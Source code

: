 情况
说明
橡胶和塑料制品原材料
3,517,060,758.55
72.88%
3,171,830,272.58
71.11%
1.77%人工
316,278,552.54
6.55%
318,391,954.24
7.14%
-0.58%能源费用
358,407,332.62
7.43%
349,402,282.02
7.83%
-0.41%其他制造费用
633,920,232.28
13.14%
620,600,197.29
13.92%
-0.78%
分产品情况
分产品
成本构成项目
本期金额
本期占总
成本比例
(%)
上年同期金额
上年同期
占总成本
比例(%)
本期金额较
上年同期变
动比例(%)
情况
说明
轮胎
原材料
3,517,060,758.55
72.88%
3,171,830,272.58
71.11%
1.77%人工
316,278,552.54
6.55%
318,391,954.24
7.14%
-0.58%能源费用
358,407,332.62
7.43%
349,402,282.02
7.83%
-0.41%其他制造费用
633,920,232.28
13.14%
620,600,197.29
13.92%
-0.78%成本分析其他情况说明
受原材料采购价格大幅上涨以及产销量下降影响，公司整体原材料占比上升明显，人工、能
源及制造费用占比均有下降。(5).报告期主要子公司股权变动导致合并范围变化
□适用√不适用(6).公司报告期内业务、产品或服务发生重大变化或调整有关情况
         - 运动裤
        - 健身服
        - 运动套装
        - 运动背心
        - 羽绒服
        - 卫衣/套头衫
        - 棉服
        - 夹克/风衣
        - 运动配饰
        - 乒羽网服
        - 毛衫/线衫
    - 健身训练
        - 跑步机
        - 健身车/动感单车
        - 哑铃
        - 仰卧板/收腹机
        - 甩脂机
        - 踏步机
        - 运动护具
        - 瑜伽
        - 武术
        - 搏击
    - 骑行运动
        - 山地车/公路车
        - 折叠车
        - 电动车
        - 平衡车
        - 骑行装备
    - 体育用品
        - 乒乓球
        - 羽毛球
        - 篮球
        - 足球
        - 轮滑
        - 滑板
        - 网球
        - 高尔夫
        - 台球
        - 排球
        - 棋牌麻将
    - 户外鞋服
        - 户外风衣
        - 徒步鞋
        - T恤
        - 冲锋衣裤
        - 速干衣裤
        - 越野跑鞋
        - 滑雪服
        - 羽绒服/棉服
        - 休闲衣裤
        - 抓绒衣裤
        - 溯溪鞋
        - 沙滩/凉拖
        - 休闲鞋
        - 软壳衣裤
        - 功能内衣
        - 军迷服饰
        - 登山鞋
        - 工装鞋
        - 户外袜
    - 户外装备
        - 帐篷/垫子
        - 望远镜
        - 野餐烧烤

● Work task
Please give back the listing in full; each line must match exactly.

● Your response
Source code

: 情况
说明
橡胶和塑料制品原材料
3,517,060,758.55
72.88%
3,171,830,272.58
71.11%
1.77%人工
316,278,552.54
6.55%
318,391,954.24
7.14%
-0.58%能源费用
358,407,332.62
7.43%
349,402,282.02
7.83%
-0.41%其他制造费用
633,920,232.28
13.14%
620,600,197.29
13.92%
-0.78%
分产品情况
分产品
成本构成项目
本期金额
本期占总
成本比例
(%)
上年同期金额
上年同期
占总成本
比例(%)
本期金额较
上年同期变
动比例(%)
情况
说明
轮胎
原材料
3,517,060,758.55
72.88%
3,171,830,272.58
71.11%
1.77%人工
316,278,552.54
6.55%
318,391,954.24
7.14%
-0.58%能源费用
358,407,332.62
7.43%
349,402,282.02
7.83%
-0.41%其他制造费用
633,920,232.28
13.14%
620,600,197.29
13.92%
-0.78%成本分析其他情况说明
受原材料采购价格大幅上涨以及产销量下降影响，公司整体原材料占比上升明显，人工、能
源及制造费用占比均有下降。(5).报告期主要子公司股权变动导致合并范围变化
□适用√不适用(6).公司报告期内业务、产品或服务发生重大变化或调整有关情况
         - 运动裤
        - 健身服
        - 运动套装
        - 运动背心
        - 羽绒服
        - 卫衣/套头衫
        - 棉服
        - 夹克/风衣
        - 运动配饰
        - 乒羽网服
        - 毛衫/线衫
    - 健身训练
        - 跑步机
        - 健身车/动感单车
        - 哑铃
        - 仰卧板/收腹机
        - 甩脂机
        - 踏步机
        - 运动护具
        - 瑜伽
        - 武术
        - 搏击
    - 骑行运动
        - 山地车/公路车
        - 折叠车
        - 电动车
        - 平衡车
        - 骑行装备
    - 体育用品
        - 乒乓球
        - 羽毛球
        - 篮球
        - 足球
        - 轮滑
        - 滑板
        - 网球
        - 高尔夫
        - 台球
        - 排球
        - 棋牌麻将
    - 户外鞋服
        - 户外风衣
        - 徒步鞋
        - T恤
        - 冲锋衣裤
        - 速干衣裤
        - 越野跑鞋
        - 滑雪服
        - 羽绒服/棉服
        - 休闲衣裤
        - 抓绒衣裤
        - 溯溪鞋
        - 沙滩/凉拖
        - 休闲鞋
        - 软壳衣裤
        - 功能内衣
        - 军迷服饰
        - 登山鞋
        - 工装鞋
        - 户外袜
    - 户外装备
        - 帐篷/垫子
        - 望远镜
        - 野餐烧烤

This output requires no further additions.